Wells was sacked from his high profile £100,000 post in controversial circumstances by the footballing body last October, after a tumultuous four-year stint.
But yesterday — just four days before an Industrial Tribunal was due to hear his case for unfair treatment — the tribunal office was informed the matter had been settled.
Speaking to the Belfast Telegraph last night, Mr Wells said he was pleased with the result.
“The matter has been settled and I’m satisfied with the outcome,” he said.
The IFA issued no statement, but this will be a huge setback for an organisation that only made £60,000 in the last financial year.

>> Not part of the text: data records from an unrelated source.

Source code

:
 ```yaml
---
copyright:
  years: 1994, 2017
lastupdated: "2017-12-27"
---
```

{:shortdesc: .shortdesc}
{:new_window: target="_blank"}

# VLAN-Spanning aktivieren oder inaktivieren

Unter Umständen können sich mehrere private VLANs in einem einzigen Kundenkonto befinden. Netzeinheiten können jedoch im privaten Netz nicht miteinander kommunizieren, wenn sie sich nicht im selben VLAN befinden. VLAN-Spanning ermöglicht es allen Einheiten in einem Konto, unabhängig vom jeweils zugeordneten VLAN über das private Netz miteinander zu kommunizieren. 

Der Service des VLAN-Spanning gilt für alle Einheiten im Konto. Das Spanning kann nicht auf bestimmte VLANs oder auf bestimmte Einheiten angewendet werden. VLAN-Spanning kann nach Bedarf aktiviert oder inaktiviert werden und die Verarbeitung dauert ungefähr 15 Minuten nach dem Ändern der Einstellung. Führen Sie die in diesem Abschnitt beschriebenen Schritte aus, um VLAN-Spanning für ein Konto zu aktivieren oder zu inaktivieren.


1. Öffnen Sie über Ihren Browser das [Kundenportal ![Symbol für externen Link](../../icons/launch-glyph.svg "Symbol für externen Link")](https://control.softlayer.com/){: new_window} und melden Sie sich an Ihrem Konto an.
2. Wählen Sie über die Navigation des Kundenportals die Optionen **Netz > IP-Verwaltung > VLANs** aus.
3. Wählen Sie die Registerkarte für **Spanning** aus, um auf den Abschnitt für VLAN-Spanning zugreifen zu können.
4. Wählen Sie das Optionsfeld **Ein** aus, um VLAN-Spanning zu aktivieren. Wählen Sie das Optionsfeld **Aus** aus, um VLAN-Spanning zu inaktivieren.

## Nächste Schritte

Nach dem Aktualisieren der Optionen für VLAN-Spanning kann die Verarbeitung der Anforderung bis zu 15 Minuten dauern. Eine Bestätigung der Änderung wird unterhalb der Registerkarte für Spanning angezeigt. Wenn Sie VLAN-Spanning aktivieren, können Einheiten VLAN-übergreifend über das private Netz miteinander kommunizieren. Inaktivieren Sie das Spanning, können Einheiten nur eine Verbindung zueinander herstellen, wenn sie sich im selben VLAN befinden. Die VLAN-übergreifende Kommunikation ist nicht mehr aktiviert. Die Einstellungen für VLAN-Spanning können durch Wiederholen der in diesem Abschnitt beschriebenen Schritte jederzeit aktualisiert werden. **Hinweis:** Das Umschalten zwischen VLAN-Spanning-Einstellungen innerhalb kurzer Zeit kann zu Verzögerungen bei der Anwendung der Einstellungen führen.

Indeed, it is understood the overall amount could run to several hundred thousand pounds, including Mr Wells' settlement and legal costs. Mr Wells was sacked in October 2008, two days before a crucial Northern Ireland World Cup qualifier at Windsor Park.
His dismissal came two months after it emerged he had taken an internal grievance case against the IFA.
One of his complaints was that — as a Englishman — he was allegedly subjected to racial abuse. He also claimed a dispute over an unpaid £30,000 bonus payment.
Mr Wells named two individuals in his complaint, one of them IFA president Raymond Kennedy, who has now succeeded him as chief executive.
Gary McAlister, spokesman for the Amalgamation of Official Northern Ireland Supporters Clubs, last night said it was time to move on.
“The majority of our members supported his dismissal at the time because Mr Wells had managed to alienate many supporters,” he added.